- Paper Report
NFATp represses chondrogenesis
Arthritis Research & Therapy volume 3, Article number: 66788 (2000)
NFAT was originally identified as a transcription factor which binds the interleukin (IL)-2 promoter in activated T cells. It is present as an inactive phosphorylated protein in the cytoplasm of resting cells. Upon cell activation there is an increase in intracellular calcium which results in the dephosphorylation of NFAT by the phosphatase calcineurin. This in turn leads to translocation of NFAT into the nucleus where it binds DNA and other transcription factors such as activator protein 1 (AP-1) and drives transcription of various genes involved in the immune response. The immunosuppressive drugs cyclosporine and FK506, used in transplant surgery, inhibit calcineurin and therefore also immune responses which depend on NFAT activation. There are four members of the NFAT family (NFAT-1, -2, -3 and -4). Mice deficient in NFAT-1 (NFATp/NFATc2) show modest splenomegaly with hyperproliferation of T and B lymphocytes and enhanced Th2 responses. In addition to this immunological phenotype, these mice develop ambulatory problems and showed a decreased range of joint motion from the age of six months. To determine the reason for joint abnormalities in NFATp-deficient mice.
Mice deficient in NFATp were healthy and showed normal embryological skeletal development at birth, but at 6 months old showed progressive difficulty in ambulation and a decreased range of joint motion. X-ray analysis of these mice showed abnormal bone deposition in some articulating joints. Histological analysis of the hip joint from 3 months revealed proliferation of chondrocytes, disruption of the articular cartilage and initiation of chondrogenesis in extra-articular regions arising from cells distinct from the articular chondrocytes and reminiscent of the process of endochondral ossification. RT-PCR analysis of passaged monolayer cells isolated from articular or extra-articular cartilage of NFATp-deficient mice showed increased levels of PCR products for collagen type II and type X relative to wild-type cells. Conversely, when expression plasmids containing NFATp were transfected into NFATp-deficient chondrocytes, RT-PCR products for collagen type II and collagen type X were decreased relative to that for cells transfected with control plasmid. RT-PCR analysis of passaged monolayer chondrocytes detected mRNA for each NFAT family member. These cells were classified as chondrocytes because a high percentage expressed the cartilage markers collagen type II and COMP. No NFATp protein could be detected by standard techniques in chondrocytes or cartilage, suggesting that in normal cartilage NFATp is expressed at very low levels. Differentiation of human mesenchymal stem cells in vitroresulted in induction of NFATp mRNA under chondrogenic conditions but not under conditions which initiate osteogenesis. Further histological examination revealed increased chromatin content, noticeable mitotic figures, multiple nucleoli and invasion of muscle tissue consistent with transformation. Growth of some cells also showed loss of contact inhibition, and karyotypic analysis of a few cell lines also revealed aneuploidy.

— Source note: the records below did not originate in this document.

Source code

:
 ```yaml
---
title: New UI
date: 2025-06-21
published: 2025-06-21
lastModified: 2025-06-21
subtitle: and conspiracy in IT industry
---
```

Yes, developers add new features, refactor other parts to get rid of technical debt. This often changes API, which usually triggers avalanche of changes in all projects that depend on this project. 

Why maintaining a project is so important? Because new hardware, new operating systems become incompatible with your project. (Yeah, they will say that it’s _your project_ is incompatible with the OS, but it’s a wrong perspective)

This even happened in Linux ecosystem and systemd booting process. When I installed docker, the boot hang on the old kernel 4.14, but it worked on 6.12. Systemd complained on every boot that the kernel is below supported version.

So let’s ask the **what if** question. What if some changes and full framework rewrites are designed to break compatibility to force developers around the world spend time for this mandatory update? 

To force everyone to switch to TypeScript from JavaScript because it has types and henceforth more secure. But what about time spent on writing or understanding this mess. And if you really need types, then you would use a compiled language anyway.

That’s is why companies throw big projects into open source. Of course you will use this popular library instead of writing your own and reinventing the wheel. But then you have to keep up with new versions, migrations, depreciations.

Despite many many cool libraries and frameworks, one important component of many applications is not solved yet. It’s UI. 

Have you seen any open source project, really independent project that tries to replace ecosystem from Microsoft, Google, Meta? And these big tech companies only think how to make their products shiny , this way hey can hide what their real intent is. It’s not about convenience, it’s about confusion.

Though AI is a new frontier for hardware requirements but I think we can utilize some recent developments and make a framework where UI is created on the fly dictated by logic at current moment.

This paper is of particular interest as it describes The nuclear factor of activated T cells (NFAT)p as the first transcription factor to be involved in the control of chondrogenesis from adult precursor cells but which has no effect on embryonic skeletal development. The dysregulation of chondrogenesis in NFATp-deficient mice leads to abnormal deposition of cartilage and bone in the extra-articular tissues. This deposition may be relevant to the pathological progression of osteoarthritis. As NFATp has been identified as a repressor of hondrogenesis, inhibitors of NFATp activation should promote synthesis of cartilage matrix (as well as influencing the immune response) and could therefore be useful drugs for treatment of arthritic disease.

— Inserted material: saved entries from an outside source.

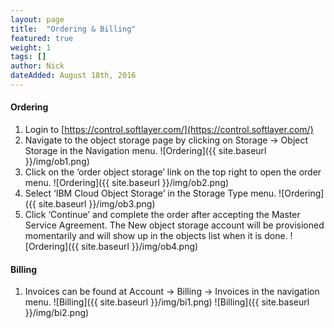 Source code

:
 ```yaml
---
layout: page
title:  "Ordering & Billing"
featured: true
weight: 1
tags: []
author: Nick
dateAdded: August 18th, 2016
---
```



#### Ordering 

1. Login to [https://control.softlayer.com/](https://control.softlayer.com/)
2. Navigate to the object storage page by clicking on Storage -> Object Storage in the Navigation menu. 
    ![Ordering]({{ site.baseurl }}/img/ob1.png)
3. Click on the ‘order object storage’ link on the top right to open the order menu.
    ![Ordering]({{ site.baseurl }}/img/ob2.png)
4. Select ‘IBM Cloud Object Storage’ in the Storage Type menu.
    ![Ordering]({{ site.baseurl }}/img/ob3.png)
5. Click ‘Continue’ and complete the order after accepting the Master Service Agreement. The New object storage account will be provisioned momentarily and will show up in the objects list when it is done.
    ![Ordering]({{ site.baseurl }}/img/ob4.png)

#### Billing
1. Invoices can be found at Account -> Billing -> Invoices in the navigation menu.
    ![Billing]({{ site.baseurl }}/img/bi1.png)
    ![Billing]({{ site.baseurl }}/img/bi2.png)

Mutant mice were generated by targeted gene disruption of the NFATp locus; this resulted in production of reduced amounts of NFATp which lacked DNA binding functionality. Paraffin or plastic embedded sections were stained with hematoxylin and eosin, safranin O and fast green or toluidine blue. Chondrocytes were isolated from the femoral head cartilage or from the extra-articular tissues, where chondrogenesis was initiated spontaneously, and grown to passage 2. RNA was prepared from these cells for use in reverse transcriptase polymerase chain reaction (RT-PCR) of chondrocyte genes (collagen type II, collagen type X, cartilage derived morphogenetic protein) either before or after transfection with NFATp expression plasmids. Immunohistochemistry was carried out using antibodies to collagen type II or cartilage oligomeric matrix protein (COMP) for confirmation of cartilage phenotype. Cell proliferation was measured by tritiated thymidine incorporation.

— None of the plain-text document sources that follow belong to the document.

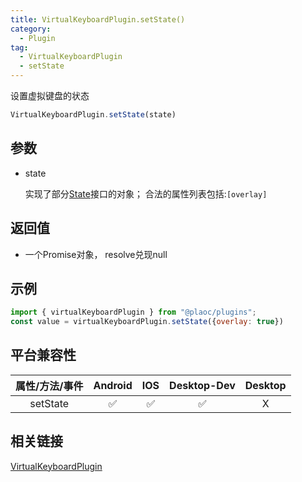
 ```yaml
---
title: VirtualKeyboardPlugin.setState()
category:
  - Plugin
tag:
  - VirtualKeyboardPlugin
  - setState 
---
```


设置虚拟键盘的状态

```js
VirtualKeyboardPlugin.setState(state)
```

## 参数

  - state

    实现了部分[State](../../interface/state/index.md)接口的对象；
    合法的属性列表包括:`[overlay]`

## 返回值

  - 一个Promise对象， resolve兑现null

## 示例
```js
import { virtualKeyboardPlugin } from "@plaoc/plugins";
const value = virtualKeyboardPlugin.setState({overlay: true})
```


## 平台兼容性

| 属性/方法/事件 | Android | IOS | Desktop-Dev | Desktop |
|:------------:|:-------:|:---:|:-----------:|:-------:|
| setState     | ✅       | ✅  | ✅          | X       |

## 相关链接

[VirtualKeyboardPlugin](./index.md)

An interesting commentary by Caplan and Dennis is provided in the same issue of J Exp Med (Caplan AI, Dennis JE J Exp Med 2000, 191:1-4)
Ranger AM, Gerstenfeld LC, Wang J, Kon T, Bae H, Gravallese EM, Glimcher MJ, Glimcher LH: The nuclear factor of activated T cells (NFAT) transcription factor NFATp (NFATc2) is a repressor of chondrogenesis . J Exp Med . 2000, 191: 9-21.